Read/Write multivect fixed (SpMM bug)

10 months ago · ee140bc8dd
parent a624b7098b
commit ee140bc8dd
12 changed files with 252 additions and 74 deletions
--- a/base/modules/serial/psb_d_base_vect_mod.F90
+++ b/base/modules/serial/psb_d_base_vect_mod.F90
@ -3400,7 +3400,7 @@ contains
    implicit none
    class(psb_d_base_multivect_type), intent(inout) :: x
    integer(psb_ipk_), intent(in) :: nr
-    real(psb_dpk_), allocatable :: res
+    real(psb_dpk_)    :: res
    integer(psb_ipk_) :: j, nc

    if (x%is_dev()) call x%sync()
--- a/cuda/cuda_util.c
+++ b/cuda/cuda_util.c
@ -181,6 +181,20 @@ int writeRemoteBuffer(void* hostSrc, void* buffer, int count)
  }
 }

+// TODO
+int writeRemoteBufferR2(void* hostSrc, void* buffer, int count, int pitch, int size)
+{
+  cudaError_t err = cudaMemcpy2D(buffer, pitch, hostSrc, count, count, size, cudaMemcpyHostToDevice);
+
+  if (err == cudaSuccess)
+    return SPGPU_SUCCESS;	
+  else {
+    fprintf(stderr,"CUDA Error writeRemoteBuffer: %s  %p %p %d %d %d\n", 
+	    cudaGetErrorString(err),buffer, hostSrc, count, pitch, size);
+    return SPGPU_UNSPECIFIED;
+  }
+}
+
 int readRemoteBuffer(void* hostDest, void* buffer, int count)
 {

@ -206,6 +220,20 @@ int readRemoteBuffer(void* hostDest, void* buffer, int count)
  }
 }

+// TODO sistemare pitch e size (si possono gestire senza realloc su fortran)
+int readRemoteBufferR2(void* hostDest, void* buffer, int count, int pitch, int size)
+{
+  cudaError_t err = cudaMemcpy2D(hostDest, count, buffer, pitch, count, size, cudaMemcpyDeviceToHost);
+
+  if (err == cudaSuccess)
+    return SPGPU_SUCCESS;	
+  else {
+    fprintf(stderr,"CUDA Error readRemoteBuffer: %s %p  %p %d %d\n", 
+	    cudaGetErrorString(err),hostDest,buffer,count,err);
+    return SPGPU_UNSPECIFIED;
+  }
+}
+
 int freeRemoteBuffer(void* buffer)
 {
  cudaError_t err = cudaFree(buffer);
--- a/cuda/cuda_util.h
+++ b/cuda/cuda_util.h
@ -49,7 +49,9 @@ int allocMappedMemory(void **buffer, void **dp, int size);
 int registerMappedMemory(void *buffer, void **dp, int size);
 int unregisterMappedMemory(void *buffer);
 int writeRemoteBuffer(void* hostSrc, void* buffer, int count);
+int writeRemoteBufferR2(void* hostSrc, void* buffer, int count, int pitch, int size);
 int readRemoteBuffer(void* hostDest, void* buffer, int count);
+int readRemoteBufferR2(void* hostDest, void* buffer, int count, int pitch, int size);
 int freeRemoteBuffer(void* buffer);
 int gpuInit(int dev);
 int getDeviceCount();
--- a/cuda/dvectordev.c
+++ b/cuda/dvectordev.c
@ -55,7 +55,10 @@ int writeMultiVecDeviceDouble(void* deviceVec, double* hostVec)

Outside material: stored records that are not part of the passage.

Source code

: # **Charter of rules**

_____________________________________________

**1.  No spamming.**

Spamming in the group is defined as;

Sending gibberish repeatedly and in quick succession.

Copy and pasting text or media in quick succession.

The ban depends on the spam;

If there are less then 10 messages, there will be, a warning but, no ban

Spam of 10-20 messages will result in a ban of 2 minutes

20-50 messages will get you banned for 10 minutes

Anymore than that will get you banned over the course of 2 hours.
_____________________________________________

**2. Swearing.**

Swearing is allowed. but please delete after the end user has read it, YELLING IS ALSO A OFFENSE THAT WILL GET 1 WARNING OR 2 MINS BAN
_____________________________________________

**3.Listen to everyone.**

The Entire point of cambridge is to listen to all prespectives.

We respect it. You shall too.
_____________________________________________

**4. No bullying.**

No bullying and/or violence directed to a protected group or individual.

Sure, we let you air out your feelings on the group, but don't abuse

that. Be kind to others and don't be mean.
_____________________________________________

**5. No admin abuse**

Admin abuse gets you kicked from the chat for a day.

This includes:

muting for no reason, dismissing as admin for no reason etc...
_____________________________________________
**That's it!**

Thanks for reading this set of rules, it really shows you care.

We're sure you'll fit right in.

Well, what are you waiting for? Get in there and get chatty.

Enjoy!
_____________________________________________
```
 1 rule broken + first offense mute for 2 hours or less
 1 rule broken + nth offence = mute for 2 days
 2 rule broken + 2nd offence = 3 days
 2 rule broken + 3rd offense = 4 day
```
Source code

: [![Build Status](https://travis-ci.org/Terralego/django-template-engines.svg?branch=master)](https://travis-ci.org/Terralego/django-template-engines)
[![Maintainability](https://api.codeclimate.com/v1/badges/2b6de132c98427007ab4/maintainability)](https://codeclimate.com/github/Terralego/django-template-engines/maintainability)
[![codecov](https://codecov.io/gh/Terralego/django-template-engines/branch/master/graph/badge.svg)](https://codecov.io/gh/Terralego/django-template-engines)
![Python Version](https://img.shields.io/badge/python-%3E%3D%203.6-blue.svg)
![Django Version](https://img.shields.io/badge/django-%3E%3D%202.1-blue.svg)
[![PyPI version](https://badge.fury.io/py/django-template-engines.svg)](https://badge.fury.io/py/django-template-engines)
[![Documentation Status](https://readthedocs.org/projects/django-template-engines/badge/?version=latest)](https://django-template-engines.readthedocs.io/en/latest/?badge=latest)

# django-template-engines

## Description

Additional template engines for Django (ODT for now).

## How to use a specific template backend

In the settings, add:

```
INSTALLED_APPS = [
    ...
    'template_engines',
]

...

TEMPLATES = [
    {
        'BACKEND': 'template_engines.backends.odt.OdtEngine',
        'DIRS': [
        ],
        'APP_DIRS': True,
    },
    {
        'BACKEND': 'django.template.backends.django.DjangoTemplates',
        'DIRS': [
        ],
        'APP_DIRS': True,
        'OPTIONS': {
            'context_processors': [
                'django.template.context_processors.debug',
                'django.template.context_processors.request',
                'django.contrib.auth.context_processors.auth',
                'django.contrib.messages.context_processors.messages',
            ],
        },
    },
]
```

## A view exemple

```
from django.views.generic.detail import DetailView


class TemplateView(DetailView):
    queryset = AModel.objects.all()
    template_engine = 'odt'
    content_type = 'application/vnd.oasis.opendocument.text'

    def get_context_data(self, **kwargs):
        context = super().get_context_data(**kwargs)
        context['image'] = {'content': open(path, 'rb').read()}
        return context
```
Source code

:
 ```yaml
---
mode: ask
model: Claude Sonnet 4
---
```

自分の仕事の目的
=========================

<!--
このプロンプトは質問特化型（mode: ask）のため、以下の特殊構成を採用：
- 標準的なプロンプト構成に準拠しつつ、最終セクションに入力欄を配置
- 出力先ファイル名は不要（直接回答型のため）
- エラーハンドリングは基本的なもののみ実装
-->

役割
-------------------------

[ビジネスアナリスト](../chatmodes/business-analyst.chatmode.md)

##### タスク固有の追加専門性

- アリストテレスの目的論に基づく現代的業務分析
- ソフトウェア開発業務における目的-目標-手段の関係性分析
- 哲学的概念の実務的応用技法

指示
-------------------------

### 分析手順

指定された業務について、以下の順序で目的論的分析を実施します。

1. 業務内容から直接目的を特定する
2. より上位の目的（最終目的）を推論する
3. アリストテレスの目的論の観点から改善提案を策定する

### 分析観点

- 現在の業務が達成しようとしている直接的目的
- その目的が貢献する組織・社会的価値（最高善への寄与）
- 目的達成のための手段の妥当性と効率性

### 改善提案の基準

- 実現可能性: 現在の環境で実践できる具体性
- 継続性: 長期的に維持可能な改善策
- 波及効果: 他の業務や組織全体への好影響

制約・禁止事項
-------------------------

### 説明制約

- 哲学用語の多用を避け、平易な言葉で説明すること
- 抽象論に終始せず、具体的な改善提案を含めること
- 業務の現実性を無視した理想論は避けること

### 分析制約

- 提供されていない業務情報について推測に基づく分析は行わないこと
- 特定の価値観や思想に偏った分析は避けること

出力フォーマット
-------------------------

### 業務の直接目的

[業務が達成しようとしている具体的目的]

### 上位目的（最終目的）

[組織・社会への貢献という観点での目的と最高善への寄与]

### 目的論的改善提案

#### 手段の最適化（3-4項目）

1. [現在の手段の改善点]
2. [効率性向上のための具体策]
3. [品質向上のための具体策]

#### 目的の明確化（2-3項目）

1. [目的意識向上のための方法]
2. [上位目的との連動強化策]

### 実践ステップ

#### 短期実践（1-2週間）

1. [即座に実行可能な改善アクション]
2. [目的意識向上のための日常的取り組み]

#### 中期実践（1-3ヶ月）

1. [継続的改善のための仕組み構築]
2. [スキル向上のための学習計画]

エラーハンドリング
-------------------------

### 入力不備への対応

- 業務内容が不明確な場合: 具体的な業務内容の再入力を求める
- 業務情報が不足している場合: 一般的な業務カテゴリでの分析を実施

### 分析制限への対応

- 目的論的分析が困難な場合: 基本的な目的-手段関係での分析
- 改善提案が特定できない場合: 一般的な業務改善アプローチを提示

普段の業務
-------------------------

 int writeMultiVecDeviceDoubleR2(void* deviceVec, double* hostVec, int ld)
 { int i;
-  i = writeMultiVecDeviceDouble(deviceVec, (void *) hostVec);
+  struct MultiVectDevice *devVec = (struct MultiVectDevice *) deviceVec;
+  i = writeRemoteBufferR2((void*) hostVec, (void *)devVec->v_, devVec->count_*sizeof(double), devVec->pitch_, devVec->size_);
+//   i = writeMultiVecDeviceDouble(deviceVec, (void *) hostVec);
+  fprintf(stderr,"From routine : %s : %p %p\n","writeMultiVecDeviceDoubleR2",devVec->v_,devVec->v_+devVec->pitch_);
  if (i != 0) {
    fprintf(stderr,"From routine : %s : %d \n","writeMultiVecDeviceDoubleR2",i);
  }
@ -75,7 +78,10 @@ int readMultiVecDeviceDouble(void* deviceVec, double* hostVec)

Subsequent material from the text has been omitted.